Getting NaN for gradients when computing the loss with jit compile

Hello,

I am fairly new to JAX and Equinox but I am running into a issue that I don't quite understand. I have the following loss function:

`@partial(jax.jit, static_argnames=('timeSteps')) def loss_fn(model: eqx.Module, system: brax.System, state: brax.State, timeSteps: int = 2000):

def step(i:int, carry: tuple):
    system_s, state_s, model_s, positions_s, velocities_s, forces_s = carry

    positions_s = positions_s.at[i,:].add(state_s.x.pos[0])
    velocities_s = velocities_s.at[i,:].add(state_s.qd)

    x = jnp.array([state_s.x.pos[0][0], state_s.qd[0]])
    force = model_s(x.transpose())
    forces_s = forces_s.at[i].add(force)

    state_s = pipeline.step(system_s, state_s, force)

    return (system_s, state_s, model_s, positions_s, velocities_s, forces_s)

positions = jnp.zeros((timeSteps, 3), dtype=jnp.float32)
velocities = jnp.zeros((timeSteps, 3), dtype=jnp.float32)
forces = jnp.zeros((timeSteps, 1), dtype=jnp.float32)

carry = (system, state, model, positions, velocities, forces)

system, state, _, positions, velocities, forces = jax.lax.fori_loop(0,timeSteps,step,carry)

targetposition = jnp.zeros((timeSteps, 1))
targetVelocities = jnp.zeros((timeSteps, 1))

loss_value = jnp.sum(1.0*jnp.abs(positions[:,0]-targetposition) + 1.0*jnp.abs(velocities[:,0]-targetVelocities)) / timeSteps

return loss_value, (positions, velocities, forces, state)`

I try to get the sensitivity of the loss with respect to the model params by running the following line;

l, grad = eqx.filter_value_and_grad(loss_fn, has_aux=True)(model, system, newState, timeSteps)

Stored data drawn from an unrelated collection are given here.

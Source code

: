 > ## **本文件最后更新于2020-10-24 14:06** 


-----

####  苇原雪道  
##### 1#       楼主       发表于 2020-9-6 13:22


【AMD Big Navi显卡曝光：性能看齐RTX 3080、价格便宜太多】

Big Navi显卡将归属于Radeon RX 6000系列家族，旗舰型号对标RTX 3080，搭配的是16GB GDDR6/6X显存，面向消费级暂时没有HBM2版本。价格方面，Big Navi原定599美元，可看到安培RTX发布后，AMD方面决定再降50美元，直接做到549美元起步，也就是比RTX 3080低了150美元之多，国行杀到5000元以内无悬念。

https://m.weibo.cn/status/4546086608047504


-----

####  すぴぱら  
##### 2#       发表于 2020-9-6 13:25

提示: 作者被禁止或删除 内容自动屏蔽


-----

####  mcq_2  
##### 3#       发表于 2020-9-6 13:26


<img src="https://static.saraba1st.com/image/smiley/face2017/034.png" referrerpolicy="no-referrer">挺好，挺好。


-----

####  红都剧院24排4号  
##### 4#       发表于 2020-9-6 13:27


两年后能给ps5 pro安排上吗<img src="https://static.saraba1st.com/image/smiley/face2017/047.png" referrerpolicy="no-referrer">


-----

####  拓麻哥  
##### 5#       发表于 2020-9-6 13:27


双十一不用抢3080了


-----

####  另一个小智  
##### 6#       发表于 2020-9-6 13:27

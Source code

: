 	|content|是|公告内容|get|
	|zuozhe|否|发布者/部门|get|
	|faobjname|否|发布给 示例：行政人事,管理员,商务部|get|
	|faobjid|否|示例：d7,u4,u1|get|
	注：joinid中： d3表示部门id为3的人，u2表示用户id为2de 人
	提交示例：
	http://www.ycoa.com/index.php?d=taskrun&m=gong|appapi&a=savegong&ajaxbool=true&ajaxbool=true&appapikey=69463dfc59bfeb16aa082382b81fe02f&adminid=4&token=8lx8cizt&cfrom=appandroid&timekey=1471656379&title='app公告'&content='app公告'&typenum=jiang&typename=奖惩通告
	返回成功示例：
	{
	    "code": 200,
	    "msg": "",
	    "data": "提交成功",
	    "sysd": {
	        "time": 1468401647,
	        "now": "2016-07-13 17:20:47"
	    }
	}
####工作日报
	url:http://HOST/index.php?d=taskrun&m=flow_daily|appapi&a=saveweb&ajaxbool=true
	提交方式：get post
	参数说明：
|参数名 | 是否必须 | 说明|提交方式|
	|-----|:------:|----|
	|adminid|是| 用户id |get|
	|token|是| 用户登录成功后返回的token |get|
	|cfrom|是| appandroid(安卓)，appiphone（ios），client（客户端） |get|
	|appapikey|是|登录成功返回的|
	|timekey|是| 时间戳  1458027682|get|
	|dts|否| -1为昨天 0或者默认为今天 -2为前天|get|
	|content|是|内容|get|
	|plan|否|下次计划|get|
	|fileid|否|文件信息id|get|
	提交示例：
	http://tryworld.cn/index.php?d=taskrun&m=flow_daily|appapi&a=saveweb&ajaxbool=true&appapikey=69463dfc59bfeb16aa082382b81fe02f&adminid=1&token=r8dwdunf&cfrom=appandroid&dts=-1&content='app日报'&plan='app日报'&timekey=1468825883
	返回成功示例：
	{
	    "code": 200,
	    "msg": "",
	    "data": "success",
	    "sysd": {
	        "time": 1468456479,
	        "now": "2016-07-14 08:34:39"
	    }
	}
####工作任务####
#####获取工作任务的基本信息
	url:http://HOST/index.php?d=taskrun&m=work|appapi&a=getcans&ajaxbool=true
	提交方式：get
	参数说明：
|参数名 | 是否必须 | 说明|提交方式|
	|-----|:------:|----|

When I run this with Jax jit compile I get NaN for the gradients, but when disable the jit compile I am getting values for gradients. Can anyone help me shed some light as to why this is happening, and how I can compute gradients with the jit compiler?

It might be helpful to have a minimum reproducible example. I see some brax usage as well so giving a short snippet of code that can be copied and pasted into colab and work to show the error is helpful when debugging.

Also, as a minor note, you can get better syntax highlighting and formatting by doing everything in a "python newline code newline"

E.g.

@partial(jax.jit, static_argnames=('timeSteps'))
def loss_fn(model: eqx.Module, system: brax.System, state: brax.State, timeSteps: int = 2000):

  def step(i:int, carry: tuple):
      system_s, state_s, model_s, positions_s, velocities_s, forces_s = carry

      positions_s = positions_s.at[i,:].add(state_s.x.pos[0])
      velocities_s = velocities_s.at[i,:].add(state_s.qd)

      x = jnp.array([state_s.x.pos[0][0], state_s.qd[0]])
      force = model_s(x.transpose())
      forces_s = forces_s.at[i].add(force)
      state_s = pipeline.step(system_s, state_s, force)

      return (system_s, state_s, model_s, positions_s, velocities_s, forces_s)

  positions = jnp.zeros((timeSteps, 3), dtype=jnp.float32)
  velocities = jnp.zeros((timeSteps, 3), dtype=jnp.float32)
  forces = jnp.zeros((timeSteps, 1), dtype=jnp.float32)

  carry = (system, state, model, positions, velocities, forces)
  system, state, _, positions, velocities, forces = jax.lax.fori_loop(0,timeSteps,step,carry)
  targetposition = jnp.zeros((timeSteps, 1))
  targetVelocities = jnp.zeros((timeSteps, 1))
  loss_value = jnp.sum(1.0*jnp.abs(positions[:,0]-targetposition) + 1.0*jnp.abs(velocities[:,0]-targetVelocities)) / timeSteps

  return loss_value, (positions, velocities, forces, state)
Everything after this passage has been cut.